First, it’s important to note that the paper is a “perspective” piece – an essay based on knowledge of the scientific literature, rather than new modelling or data analysis. Leading Earth System scientist Will Steffen and his 15 co-authors draw on a diverse set of literature to paint a picture of how a chain of self-reinforcing changes might potentially be initiated, eventually leading to very large climate warming and sea level rise.

One example would be the thawing of Arctic permafrost, which releases methane into the atmosphere. As methane is a greenhouse gas, this means the Earth retains more heat, causing more permafrost to thaw, and so on. Other possible self-reinforcing processes include the large-scale die-back of forests, the melting of sea ice, or the loss of ice sheets on land.

Global map of potential tipping cascades, with arrows showing potential interactions. Steffen et al (2018) / PNAS

Hothouse or stabilised?

Steffen and colleagues introduce the term “Hothouse Earth” to emphasise that these extreme conditions would be outside those that have occurred over the past few hundred thousand years, which have been cycles of ice ages with milder periods in between. They also present an alternative scenario of a “Stabilised Earth” where these changes are not triggered, and the climate remains similar to now.

The authors make the case that there is a level of global warming which is a critical threshold between these two scenarios. Beyond this point, the Earth System might conceivably become set on a pathway that makes the extreme “hothouse” conditions inevitable in the long term. They argue – or perhaps speculate – that the process of irreversible self-reinforcing changes could in theory start at levels of global warming as low as 2°C above pre-industrial levels, which could be reached around the middle of this century (we are already at around 1°C). They also acknowledge large uncertainty in this estimate, and say that it represents a “risk averse approach”.

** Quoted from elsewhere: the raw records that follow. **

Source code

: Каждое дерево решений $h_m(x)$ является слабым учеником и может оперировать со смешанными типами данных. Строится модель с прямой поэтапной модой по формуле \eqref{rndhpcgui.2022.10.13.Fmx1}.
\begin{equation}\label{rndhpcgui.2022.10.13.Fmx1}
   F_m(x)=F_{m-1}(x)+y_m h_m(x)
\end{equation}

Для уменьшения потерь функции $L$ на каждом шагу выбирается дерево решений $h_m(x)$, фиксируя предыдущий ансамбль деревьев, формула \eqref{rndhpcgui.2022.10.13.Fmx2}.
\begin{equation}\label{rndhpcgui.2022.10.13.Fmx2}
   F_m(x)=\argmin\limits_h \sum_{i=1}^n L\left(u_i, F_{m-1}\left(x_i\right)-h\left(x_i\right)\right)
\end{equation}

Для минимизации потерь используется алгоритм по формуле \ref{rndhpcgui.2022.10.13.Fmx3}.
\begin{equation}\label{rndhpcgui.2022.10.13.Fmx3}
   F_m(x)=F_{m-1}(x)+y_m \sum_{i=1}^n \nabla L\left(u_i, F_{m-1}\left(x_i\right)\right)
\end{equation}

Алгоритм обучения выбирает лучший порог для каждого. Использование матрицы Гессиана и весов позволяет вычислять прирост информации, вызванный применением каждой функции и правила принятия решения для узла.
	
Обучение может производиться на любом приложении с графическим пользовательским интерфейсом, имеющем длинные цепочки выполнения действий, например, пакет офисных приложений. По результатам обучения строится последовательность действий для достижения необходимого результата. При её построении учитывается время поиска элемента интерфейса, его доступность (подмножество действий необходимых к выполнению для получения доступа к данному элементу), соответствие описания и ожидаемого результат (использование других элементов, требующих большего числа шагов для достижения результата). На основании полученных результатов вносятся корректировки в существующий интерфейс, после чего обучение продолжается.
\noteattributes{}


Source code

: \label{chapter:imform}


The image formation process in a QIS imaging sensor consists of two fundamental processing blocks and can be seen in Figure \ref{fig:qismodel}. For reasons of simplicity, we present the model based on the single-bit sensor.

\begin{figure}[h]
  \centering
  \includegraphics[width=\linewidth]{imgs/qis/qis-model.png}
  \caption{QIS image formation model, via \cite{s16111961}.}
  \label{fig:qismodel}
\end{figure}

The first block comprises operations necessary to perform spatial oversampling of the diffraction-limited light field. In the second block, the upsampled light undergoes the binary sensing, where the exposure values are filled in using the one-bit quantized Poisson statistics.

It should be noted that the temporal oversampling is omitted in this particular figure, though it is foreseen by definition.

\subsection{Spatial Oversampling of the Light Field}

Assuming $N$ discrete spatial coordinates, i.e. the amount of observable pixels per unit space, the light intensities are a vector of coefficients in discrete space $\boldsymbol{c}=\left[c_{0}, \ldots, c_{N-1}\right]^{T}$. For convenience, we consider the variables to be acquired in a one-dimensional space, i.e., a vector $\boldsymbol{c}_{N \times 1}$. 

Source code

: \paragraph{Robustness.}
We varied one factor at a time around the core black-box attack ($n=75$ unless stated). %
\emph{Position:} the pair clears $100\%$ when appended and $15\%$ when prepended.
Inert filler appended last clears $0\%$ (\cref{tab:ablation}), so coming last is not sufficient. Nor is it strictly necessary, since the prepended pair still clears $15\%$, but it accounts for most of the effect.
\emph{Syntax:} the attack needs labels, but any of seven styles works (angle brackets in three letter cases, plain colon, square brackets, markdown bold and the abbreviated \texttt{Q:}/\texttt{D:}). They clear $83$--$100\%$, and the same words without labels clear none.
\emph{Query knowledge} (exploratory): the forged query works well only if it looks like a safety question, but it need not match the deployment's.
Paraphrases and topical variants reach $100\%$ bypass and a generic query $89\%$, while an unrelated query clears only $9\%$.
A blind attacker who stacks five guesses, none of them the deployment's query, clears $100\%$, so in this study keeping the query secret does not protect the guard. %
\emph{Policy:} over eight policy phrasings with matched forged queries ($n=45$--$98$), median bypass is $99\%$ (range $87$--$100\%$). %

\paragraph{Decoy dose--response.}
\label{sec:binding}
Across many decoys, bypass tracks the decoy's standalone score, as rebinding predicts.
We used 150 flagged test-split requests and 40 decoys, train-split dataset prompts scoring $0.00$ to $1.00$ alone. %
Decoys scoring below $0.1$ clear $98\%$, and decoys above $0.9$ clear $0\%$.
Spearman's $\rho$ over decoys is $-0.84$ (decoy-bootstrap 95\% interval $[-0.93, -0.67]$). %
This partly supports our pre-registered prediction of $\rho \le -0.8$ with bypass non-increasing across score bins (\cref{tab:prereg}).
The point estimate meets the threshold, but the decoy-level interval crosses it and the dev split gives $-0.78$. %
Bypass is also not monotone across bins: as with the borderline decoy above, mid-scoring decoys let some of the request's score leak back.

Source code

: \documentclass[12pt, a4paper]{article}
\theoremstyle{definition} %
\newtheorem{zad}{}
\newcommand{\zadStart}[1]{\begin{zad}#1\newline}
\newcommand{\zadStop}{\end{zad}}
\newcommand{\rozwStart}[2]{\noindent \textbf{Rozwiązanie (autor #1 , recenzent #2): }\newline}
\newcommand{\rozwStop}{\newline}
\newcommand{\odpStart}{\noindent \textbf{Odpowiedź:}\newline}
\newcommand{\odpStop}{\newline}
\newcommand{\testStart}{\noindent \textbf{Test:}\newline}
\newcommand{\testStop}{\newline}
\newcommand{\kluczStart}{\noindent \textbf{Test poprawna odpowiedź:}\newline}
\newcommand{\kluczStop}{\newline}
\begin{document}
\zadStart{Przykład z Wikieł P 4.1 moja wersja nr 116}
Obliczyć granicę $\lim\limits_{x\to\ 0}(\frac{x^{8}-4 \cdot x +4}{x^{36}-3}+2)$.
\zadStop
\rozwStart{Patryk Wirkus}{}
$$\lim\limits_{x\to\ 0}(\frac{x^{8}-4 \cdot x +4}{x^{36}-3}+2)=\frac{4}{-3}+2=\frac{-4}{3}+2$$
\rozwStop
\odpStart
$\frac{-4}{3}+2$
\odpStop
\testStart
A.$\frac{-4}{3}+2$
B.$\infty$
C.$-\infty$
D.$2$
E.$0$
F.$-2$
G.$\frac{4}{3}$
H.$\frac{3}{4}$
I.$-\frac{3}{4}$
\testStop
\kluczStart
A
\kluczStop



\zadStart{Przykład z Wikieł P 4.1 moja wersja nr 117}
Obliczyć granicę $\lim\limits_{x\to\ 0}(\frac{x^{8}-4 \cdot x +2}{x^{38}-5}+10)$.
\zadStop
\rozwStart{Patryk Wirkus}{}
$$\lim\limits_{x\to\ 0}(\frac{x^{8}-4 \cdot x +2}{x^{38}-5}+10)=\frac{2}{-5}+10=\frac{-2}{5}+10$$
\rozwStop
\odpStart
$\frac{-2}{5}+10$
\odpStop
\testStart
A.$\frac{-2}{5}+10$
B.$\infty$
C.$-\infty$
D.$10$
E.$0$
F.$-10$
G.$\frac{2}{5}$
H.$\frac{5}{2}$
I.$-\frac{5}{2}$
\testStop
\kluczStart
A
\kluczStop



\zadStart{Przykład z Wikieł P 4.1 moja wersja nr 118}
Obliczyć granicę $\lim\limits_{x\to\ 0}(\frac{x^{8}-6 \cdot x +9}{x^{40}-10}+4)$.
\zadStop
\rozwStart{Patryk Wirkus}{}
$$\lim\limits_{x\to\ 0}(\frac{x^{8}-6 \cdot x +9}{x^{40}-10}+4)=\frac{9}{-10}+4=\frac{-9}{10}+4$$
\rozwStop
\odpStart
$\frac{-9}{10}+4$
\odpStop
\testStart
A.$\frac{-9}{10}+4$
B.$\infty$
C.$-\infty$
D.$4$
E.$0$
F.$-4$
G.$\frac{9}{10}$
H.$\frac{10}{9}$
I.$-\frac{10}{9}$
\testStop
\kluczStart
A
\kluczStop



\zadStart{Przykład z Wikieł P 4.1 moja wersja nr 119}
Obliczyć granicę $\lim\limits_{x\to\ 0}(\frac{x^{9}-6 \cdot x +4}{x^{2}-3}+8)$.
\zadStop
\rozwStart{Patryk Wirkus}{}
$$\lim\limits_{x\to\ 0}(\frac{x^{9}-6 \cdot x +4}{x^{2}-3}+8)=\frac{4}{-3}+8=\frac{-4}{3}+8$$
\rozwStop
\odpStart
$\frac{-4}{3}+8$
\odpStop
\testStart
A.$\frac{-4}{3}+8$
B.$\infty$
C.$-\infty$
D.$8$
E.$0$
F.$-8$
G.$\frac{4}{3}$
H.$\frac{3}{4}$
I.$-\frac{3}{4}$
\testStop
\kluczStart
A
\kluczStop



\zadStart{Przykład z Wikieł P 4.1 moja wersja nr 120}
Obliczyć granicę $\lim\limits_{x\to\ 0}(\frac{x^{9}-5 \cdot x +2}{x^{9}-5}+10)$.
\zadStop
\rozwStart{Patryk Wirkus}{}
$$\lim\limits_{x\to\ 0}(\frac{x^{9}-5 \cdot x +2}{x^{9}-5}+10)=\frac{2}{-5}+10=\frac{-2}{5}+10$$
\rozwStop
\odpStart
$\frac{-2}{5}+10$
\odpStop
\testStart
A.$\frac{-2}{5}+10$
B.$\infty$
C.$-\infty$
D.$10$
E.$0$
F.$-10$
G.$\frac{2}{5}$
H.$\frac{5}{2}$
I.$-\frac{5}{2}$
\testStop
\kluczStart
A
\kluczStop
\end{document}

A key point is that, even if the self-perpetuating changes do begin within a few decades, the process would take a long time to fully kick in – centuries or millennia.

Steffen and colleagues support their suggestion of a threshold at 2°C through reference to previously-published scientific work. These include other review papers which themselves drew on wider literature, and an “expert elicitation” study in which scientists were asked to estimate the levels of global warming at which “tipping points” for these key climate processes might be passed (I was one of those consulted).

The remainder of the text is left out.